As we wind down 2018, we have much to be grateful for as we look back on our year. As you may have noticed, this was a year of growth for us – we expanded our team to eleven! One thing that we have committed ourselves to is to continue to learn and grow together as a team and with you, our friends and partners. We just finished reading and discussing the topic of dignity after reading an important article called Dignity and Development put out by Philanthropy for Social Justice and Peace. Dignity is something most people affirm in the abstract but, as this article describes, it is not so easy to pull off in spite of all of our good intentions. Indeed, there are so many forces in our world that seem to conspire against dignity.  To bring the topic down to earth, I asked our team to put their own words to what this simple yet elusive concept is in very concrete personal terms:

What does it look like to you when someone is treated with dignity?
What does it look like to you when someone is NOT treated with dignity?

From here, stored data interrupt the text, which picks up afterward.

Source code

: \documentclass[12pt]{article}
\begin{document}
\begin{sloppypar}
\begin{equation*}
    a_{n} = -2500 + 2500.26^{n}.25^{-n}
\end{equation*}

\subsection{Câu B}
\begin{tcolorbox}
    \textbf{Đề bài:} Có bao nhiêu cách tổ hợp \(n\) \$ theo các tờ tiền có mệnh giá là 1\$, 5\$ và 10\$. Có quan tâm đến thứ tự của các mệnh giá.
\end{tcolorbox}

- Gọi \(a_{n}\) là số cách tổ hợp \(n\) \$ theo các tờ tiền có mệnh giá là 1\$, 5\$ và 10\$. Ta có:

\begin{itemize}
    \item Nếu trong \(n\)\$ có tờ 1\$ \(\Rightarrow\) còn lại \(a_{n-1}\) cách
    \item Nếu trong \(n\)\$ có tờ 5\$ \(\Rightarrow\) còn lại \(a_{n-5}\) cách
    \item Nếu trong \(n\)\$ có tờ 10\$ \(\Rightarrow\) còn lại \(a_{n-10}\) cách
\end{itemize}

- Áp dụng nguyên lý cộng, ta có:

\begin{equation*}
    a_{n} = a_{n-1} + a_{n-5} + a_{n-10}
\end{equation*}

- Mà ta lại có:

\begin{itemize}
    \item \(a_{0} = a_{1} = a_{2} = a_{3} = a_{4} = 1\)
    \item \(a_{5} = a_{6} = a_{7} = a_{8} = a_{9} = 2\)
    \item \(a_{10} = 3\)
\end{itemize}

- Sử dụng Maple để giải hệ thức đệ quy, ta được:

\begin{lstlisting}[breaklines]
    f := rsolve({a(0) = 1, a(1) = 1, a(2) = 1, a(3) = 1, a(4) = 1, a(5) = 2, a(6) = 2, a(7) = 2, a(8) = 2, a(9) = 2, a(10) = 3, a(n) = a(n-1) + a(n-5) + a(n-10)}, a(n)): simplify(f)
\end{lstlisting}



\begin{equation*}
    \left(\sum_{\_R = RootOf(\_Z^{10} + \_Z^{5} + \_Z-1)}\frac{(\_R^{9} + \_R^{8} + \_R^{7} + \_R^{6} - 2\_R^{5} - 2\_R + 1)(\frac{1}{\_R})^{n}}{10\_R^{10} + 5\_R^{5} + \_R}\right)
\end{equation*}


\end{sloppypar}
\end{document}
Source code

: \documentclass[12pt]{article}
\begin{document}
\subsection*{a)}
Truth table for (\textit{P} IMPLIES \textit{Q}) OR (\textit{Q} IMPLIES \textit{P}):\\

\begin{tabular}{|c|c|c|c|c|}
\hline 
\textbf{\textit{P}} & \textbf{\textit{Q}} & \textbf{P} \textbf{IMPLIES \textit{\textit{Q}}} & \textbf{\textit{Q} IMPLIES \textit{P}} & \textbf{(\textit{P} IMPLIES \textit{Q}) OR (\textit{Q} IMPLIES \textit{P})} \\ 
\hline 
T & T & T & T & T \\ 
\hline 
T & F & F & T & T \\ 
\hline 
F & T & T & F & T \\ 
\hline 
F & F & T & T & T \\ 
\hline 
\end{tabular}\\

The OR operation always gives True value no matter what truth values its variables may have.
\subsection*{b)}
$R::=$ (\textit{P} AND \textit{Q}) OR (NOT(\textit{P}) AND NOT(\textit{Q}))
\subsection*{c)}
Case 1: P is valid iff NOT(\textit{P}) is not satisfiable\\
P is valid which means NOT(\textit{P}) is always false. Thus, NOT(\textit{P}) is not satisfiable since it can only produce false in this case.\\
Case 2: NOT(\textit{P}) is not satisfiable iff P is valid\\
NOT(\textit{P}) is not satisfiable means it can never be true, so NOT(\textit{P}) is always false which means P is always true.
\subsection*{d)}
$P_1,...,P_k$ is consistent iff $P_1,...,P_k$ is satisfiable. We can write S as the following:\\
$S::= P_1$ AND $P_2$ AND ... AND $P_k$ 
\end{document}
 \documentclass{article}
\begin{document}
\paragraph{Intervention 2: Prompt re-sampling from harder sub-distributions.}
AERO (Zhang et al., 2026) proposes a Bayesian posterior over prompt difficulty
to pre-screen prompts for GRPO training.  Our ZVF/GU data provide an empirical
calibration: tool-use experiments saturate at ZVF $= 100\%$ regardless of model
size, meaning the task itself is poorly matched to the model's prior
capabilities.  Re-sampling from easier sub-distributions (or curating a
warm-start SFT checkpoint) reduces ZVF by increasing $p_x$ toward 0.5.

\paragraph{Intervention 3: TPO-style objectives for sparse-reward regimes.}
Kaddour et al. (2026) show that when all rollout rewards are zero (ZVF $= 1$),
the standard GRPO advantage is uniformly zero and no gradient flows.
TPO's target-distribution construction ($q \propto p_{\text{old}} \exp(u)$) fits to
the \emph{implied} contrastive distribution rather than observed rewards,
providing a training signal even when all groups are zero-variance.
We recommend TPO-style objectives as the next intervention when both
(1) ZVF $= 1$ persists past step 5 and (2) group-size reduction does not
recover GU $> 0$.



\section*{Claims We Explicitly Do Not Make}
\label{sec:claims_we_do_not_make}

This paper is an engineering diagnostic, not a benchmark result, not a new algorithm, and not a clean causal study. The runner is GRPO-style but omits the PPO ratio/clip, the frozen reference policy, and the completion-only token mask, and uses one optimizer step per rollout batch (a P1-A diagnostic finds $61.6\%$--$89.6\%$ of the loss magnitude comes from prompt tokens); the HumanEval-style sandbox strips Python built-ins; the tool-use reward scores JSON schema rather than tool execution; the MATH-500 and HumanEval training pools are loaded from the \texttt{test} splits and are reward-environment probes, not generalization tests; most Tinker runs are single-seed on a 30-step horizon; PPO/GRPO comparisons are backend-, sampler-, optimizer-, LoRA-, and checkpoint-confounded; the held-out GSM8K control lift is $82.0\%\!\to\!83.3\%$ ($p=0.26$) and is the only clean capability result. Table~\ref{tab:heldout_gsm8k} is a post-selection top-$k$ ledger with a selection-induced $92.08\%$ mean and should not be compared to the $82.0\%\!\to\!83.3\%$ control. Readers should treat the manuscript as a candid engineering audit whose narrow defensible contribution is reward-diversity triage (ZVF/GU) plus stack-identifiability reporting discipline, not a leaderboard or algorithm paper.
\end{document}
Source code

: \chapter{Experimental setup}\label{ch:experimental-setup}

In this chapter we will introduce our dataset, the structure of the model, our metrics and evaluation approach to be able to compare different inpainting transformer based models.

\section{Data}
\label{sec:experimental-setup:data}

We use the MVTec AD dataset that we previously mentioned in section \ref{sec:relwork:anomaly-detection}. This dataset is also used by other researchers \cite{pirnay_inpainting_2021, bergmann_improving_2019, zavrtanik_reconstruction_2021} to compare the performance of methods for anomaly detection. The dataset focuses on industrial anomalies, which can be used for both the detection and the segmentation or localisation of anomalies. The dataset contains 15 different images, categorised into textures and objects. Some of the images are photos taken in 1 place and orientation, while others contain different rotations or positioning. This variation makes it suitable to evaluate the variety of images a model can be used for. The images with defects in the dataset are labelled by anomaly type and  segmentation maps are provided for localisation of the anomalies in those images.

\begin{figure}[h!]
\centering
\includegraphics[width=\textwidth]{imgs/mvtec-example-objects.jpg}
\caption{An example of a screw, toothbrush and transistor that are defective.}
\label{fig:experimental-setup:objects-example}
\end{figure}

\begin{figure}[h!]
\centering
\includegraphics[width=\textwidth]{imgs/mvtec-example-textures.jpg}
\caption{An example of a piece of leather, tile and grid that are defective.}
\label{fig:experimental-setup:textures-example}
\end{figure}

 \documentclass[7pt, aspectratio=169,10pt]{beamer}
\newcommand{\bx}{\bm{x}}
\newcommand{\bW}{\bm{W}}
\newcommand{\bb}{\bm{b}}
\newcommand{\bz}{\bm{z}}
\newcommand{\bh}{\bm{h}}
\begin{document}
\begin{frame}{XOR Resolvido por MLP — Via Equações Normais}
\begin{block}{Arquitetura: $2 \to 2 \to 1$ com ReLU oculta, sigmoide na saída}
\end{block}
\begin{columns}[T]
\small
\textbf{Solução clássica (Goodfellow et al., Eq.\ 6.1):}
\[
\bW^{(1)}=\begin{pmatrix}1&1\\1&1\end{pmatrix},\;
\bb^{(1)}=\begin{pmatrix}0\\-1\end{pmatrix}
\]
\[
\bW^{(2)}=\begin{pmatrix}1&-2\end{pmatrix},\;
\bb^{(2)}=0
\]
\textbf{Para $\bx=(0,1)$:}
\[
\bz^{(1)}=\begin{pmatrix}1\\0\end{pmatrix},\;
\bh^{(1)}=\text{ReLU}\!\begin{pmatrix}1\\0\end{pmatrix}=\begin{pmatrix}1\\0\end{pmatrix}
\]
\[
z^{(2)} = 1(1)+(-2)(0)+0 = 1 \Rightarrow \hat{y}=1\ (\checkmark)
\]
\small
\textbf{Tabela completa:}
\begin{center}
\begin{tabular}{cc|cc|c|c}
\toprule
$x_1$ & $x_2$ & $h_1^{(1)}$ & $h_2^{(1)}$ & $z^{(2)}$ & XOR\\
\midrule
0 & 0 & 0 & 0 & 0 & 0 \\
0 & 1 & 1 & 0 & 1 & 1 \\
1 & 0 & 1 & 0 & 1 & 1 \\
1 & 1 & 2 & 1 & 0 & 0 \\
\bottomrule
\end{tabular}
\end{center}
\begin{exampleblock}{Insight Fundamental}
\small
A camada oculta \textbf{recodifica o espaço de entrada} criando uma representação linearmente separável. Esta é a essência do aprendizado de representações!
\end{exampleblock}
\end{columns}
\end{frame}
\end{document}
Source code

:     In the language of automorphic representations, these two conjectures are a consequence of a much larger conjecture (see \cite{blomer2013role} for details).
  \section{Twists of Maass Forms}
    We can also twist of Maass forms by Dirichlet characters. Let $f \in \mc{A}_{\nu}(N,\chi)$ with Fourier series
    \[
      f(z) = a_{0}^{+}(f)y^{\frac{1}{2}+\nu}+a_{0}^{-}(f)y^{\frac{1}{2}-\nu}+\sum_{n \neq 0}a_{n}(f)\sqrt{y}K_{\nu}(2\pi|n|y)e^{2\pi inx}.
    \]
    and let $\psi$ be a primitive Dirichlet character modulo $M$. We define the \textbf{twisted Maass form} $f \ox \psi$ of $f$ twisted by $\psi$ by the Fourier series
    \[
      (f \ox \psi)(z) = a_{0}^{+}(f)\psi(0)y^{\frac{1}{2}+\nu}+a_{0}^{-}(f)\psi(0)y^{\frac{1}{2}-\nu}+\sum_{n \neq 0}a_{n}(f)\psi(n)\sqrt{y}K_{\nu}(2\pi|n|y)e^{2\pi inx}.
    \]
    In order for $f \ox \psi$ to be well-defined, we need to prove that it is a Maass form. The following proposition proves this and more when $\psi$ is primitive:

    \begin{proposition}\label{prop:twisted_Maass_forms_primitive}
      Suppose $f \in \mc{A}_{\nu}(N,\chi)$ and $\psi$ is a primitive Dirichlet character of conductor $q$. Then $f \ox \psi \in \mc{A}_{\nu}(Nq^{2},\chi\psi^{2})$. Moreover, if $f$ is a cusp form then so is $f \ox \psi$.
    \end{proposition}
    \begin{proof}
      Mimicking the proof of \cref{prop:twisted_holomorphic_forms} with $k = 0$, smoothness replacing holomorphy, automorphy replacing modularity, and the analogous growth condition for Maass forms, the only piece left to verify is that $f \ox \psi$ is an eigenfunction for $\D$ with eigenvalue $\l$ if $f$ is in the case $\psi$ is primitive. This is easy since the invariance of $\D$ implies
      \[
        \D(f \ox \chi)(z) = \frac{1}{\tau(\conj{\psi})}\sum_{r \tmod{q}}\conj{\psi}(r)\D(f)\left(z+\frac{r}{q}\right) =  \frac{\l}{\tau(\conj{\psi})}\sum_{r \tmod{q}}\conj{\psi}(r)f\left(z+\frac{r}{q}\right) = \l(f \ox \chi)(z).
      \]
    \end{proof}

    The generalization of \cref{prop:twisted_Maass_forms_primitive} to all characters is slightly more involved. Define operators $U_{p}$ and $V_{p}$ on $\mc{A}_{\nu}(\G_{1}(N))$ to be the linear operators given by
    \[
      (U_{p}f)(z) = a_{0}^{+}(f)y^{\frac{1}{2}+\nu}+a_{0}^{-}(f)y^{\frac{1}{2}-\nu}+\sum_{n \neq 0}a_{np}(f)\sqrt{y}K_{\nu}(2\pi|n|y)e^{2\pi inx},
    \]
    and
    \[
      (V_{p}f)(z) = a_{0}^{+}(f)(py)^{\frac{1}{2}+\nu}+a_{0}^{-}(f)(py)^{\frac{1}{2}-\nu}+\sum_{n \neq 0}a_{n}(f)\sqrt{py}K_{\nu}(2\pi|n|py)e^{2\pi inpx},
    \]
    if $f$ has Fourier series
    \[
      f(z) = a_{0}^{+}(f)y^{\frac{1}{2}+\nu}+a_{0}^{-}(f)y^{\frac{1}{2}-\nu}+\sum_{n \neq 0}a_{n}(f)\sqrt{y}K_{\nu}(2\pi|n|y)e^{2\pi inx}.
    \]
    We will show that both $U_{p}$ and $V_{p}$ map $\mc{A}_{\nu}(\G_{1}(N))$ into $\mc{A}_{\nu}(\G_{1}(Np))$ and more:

To give you a window into what’s on our mind as we close out the year and who all of the amazing people are on our expanding team, I’d love to share with you a few snippets of how all of the voices on our team answered my question:

Seeing someone treated with dignity means you are seeing and experiencing someone as their whole, true self.  Dignity is such a fundamental piece of the human experience that is often assumed to be present or taken for granted, but when it is absent, I feel it is impossible to give focus, energy, effort to much beyond trying to restore that sense of your own humanity and equality. 

Dignity requires that we acknowledge our common humanity and also individual agency over our lives. I can recall many instances where development work in the Global South does not consider the dignity of those they serve — where individuals and communities are treated as passive beneficiaries, props, or as problems to be fixed. Bringing dignity to development requires that we embrace communities as the de facto experts on the problems they face, and engage local leaders as the people most capable of solving them.  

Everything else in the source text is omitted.